[Document images with source code]

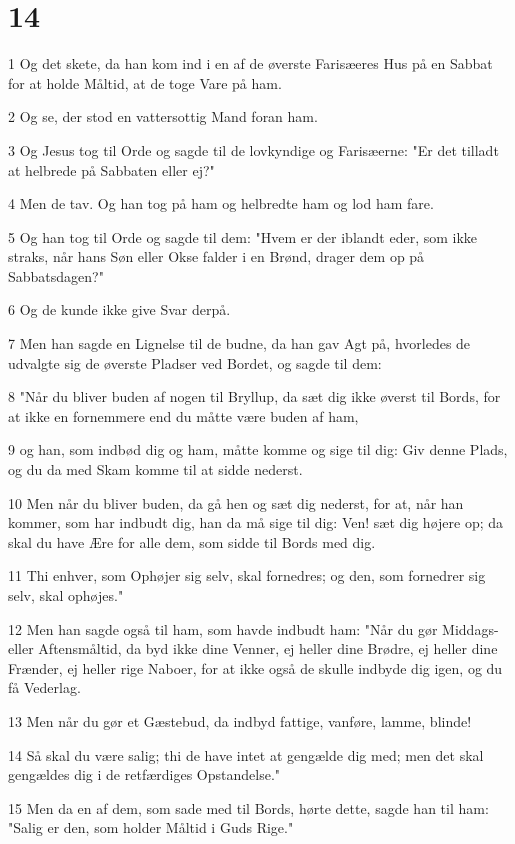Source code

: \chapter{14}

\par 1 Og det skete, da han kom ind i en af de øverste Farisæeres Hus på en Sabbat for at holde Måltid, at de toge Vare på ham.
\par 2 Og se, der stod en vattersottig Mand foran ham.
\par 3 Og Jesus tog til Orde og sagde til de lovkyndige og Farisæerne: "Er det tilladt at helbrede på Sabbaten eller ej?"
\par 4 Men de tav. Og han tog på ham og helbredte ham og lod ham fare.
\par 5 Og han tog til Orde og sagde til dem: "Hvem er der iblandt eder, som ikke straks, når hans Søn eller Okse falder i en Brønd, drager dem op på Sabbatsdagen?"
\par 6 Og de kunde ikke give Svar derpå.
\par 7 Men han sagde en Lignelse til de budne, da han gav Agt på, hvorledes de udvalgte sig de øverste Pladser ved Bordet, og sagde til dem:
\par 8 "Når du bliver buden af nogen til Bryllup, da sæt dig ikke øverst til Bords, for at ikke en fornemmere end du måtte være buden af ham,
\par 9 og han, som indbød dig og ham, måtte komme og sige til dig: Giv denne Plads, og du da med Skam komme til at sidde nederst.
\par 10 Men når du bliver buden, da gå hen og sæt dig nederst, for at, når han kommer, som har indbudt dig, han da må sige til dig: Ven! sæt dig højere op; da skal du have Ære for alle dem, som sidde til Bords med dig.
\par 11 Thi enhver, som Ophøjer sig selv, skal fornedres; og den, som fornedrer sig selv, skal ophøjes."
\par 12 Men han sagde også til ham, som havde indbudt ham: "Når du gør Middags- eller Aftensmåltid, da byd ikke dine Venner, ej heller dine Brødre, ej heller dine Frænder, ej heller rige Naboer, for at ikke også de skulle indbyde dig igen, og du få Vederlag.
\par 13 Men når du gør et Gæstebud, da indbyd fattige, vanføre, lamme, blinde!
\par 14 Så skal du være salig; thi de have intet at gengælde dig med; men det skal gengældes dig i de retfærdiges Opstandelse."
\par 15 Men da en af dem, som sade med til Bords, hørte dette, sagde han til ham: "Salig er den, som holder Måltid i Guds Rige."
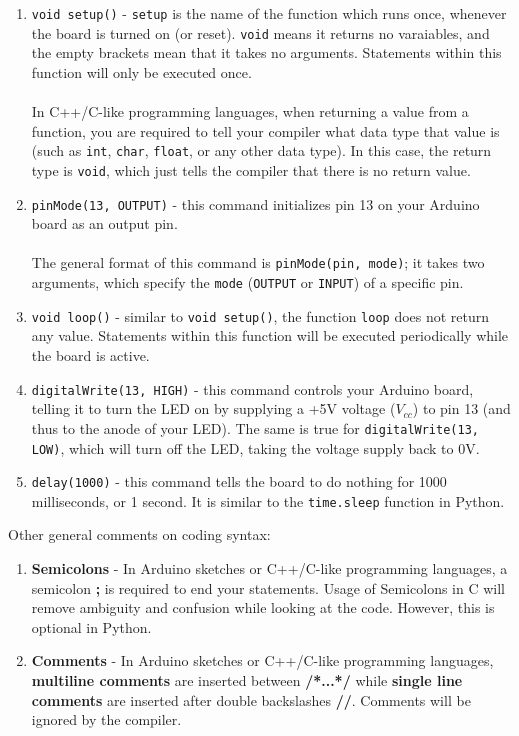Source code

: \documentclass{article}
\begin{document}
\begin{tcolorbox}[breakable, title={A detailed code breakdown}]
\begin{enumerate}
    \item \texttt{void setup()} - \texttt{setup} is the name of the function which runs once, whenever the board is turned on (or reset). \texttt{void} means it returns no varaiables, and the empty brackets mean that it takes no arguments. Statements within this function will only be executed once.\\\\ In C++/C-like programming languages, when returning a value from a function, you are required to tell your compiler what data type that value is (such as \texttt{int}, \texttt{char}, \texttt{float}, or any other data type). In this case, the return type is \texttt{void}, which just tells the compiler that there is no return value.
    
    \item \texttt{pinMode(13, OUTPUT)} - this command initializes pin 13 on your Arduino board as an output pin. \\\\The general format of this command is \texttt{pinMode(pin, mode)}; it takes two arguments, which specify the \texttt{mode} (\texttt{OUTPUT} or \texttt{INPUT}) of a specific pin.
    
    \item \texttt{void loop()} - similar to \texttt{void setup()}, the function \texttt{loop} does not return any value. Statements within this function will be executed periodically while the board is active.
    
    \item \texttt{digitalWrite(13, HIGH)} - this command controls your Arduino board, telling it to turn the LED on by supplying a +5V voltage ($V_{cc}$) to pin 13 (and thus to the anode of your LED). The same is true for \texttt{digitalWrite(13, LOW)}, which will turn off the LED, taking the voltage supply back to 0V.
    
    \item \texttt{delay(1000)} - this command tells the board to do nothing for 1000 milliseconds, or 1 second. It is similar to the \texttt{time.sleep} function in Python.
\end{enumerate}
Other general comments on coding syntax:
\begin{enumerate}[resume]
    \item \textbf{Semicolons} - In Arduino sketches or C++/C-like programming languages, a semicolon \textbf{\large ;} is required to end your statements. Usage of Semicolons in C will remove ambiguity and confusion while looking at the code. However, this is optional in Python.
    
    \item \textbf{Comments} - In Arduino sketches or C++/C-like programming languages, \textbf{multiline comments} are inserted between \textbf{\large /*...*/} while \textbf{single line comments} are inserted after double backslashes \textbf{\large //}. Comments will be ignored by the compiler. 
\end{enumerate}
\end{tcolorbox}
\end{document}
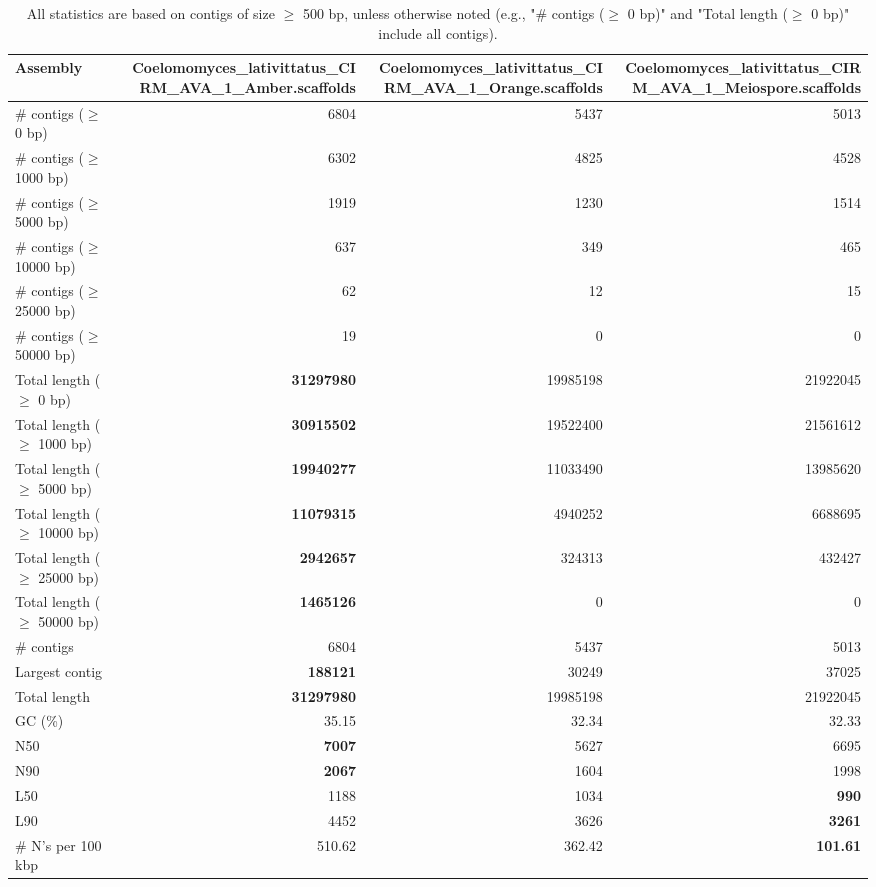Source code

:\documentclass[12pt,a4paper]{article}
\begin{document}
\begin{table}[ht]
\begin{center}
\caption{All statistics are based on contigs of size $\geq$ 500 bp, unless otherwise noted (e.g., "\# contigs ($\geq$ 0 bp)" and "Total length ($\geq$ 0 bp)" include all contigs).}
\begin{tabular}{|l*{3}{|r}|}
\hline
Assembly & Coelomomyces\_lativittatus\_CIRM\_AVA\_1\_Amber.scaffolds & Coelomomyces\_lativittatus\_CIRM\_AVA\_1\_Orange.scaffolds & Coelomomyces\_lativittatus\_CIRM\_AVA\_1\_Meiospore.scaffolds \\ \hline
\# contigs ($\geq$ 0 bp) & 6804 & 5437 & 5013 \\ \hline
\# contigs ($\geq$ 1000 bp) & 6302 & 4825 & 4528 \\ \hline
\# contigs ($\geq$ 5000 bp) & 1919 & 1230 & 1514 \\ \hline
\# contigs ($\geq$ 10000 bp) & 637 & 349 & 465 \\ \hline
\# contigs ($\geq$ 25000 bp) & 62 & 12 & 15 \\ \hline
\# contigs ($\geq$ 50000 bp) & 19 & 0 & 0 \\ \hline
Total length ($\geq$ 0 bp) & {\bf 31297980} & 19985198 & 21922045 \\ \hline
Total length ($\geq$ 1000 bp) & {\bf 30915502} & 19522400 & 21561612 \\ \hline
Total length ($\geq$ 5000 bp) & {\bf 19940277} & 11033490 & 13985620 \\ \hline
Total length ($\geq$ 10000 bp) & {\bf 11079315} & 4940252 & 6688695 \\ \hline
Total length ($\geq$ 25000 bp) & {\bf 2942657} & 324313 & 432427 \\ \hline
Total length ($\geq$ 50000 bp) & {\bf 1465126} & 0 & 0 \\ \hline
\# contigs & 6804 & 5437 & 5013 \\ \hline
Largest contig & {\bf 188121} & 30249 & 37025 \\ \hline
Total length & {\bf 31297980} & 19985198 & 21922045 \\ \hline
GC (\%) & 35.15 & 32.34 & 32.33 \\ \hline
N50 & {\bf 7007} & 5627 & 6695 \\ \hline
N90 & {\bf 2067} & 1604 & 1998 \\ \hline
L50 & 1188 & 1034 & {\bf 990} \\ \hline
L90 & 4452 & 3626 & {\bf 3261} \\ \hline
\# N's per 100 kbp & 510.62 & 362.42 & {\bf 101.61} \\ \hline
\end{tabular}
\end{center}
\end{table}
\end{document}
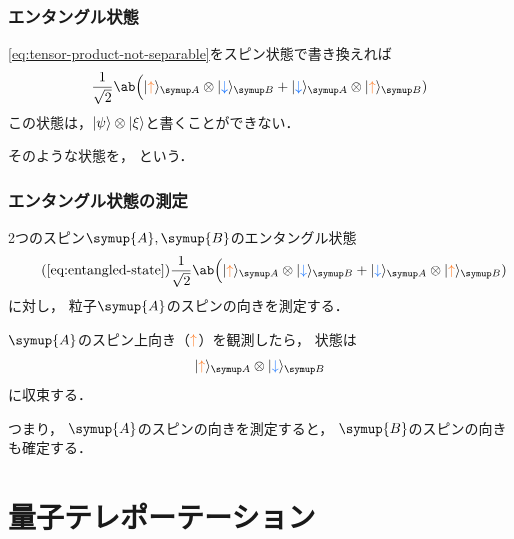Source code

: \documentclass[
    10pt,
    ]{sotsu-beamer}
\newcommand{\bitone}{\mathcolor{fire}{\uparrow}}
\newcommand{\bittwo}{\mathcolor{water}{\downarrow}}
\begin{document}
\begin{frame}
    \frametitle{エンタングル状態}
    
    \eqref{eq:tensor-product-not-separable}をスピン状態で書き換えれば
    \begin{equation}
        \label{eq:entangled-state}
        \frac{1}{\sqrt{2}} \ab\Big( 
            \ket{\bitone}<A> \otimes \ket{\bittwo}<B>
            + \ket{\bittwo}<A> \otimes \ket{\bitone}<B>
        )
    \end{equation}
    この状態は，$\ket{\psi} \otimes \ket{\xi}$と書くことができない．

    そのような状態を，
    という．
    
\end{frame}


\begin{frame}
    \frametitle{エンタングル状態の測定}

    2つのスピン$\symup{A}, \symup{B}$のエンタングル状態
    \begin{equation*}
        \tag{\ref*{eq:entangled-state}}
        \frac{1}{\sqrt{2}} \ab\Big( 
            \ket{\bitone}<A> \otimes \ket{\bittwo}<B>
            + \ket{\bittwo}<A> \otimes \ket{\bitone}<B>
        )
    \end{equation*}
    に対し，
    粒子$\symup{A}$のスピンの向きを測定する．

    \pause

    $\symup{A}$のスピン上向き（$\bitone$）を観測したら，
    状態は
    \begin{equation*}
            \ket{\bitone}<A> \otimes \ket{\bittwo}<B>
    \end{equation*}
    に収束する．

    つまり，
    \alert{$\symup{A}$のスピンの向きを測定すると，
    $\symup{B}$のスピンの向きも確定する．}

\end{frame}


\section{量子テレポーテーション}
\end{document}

**WHAT TO WORK ON:** Repeat word for word the lines above, from the first entry through the line containing "Thi enhver, som", with both ends kept and the pictures dropped.

**RESULT BELOW:**
Source code

: \chapter{14}

\par 1 Og det skete, da han kom ind i en af de øverste Farisæeres Hus på en Sabbat for at holde Måltid, at de toge Vare på ham.
\par 2 Og se, der stod en vattersottig Mand foran ham.
\par 3 Og Jesus tog til Orde og sagde til de lovkyndige og Farisæerne: "Er det tilladt at helbrede på Sabbaten eller ej?"
\par 4 Men de tav. Og han tog på ham og helbredte ham og lod ham fare.
\par 5 Og han tog til Orde og sagde til dem: "Hvem er der iblandt eder, som ikke straks, når hans Søn eller Okse falder i en Brønd, drager dem op på Sabbatsdagen?"
\par 6 Og de kunde ikke give Svar derpå.
\par 7 Men han sagde en Lignelse til de budne, da han gav Agt på, hvorledes de udvalgte sig de øverste Pladser ved Bordet, og sagde til dem:
\par 8 "Når du bliver buden af nogen til Bryllup, da sæt dig ikke øverst til Bords, for at ikke en fornemmere end du måtte være buden af ham,
\par 9 og han, som indbød dig og ham, måtte komme og sige til dig: Giv denne Plads, og du da med Skam komme til at sidde nederst.
\par 10 Men når du bliver buden, da gå hen og sæt dig nederst, for at, når han kommer, som har indbudt dig, han da må sige til dig: Ven! sæt dig højere op; da skal du have Ære for alle dem, som sidde til Bords med dig.
\par 11 Thi enhver, som Ophøjer sig selv, skal fornedres; og den, som fornedrer sig selv, skal ophøjes."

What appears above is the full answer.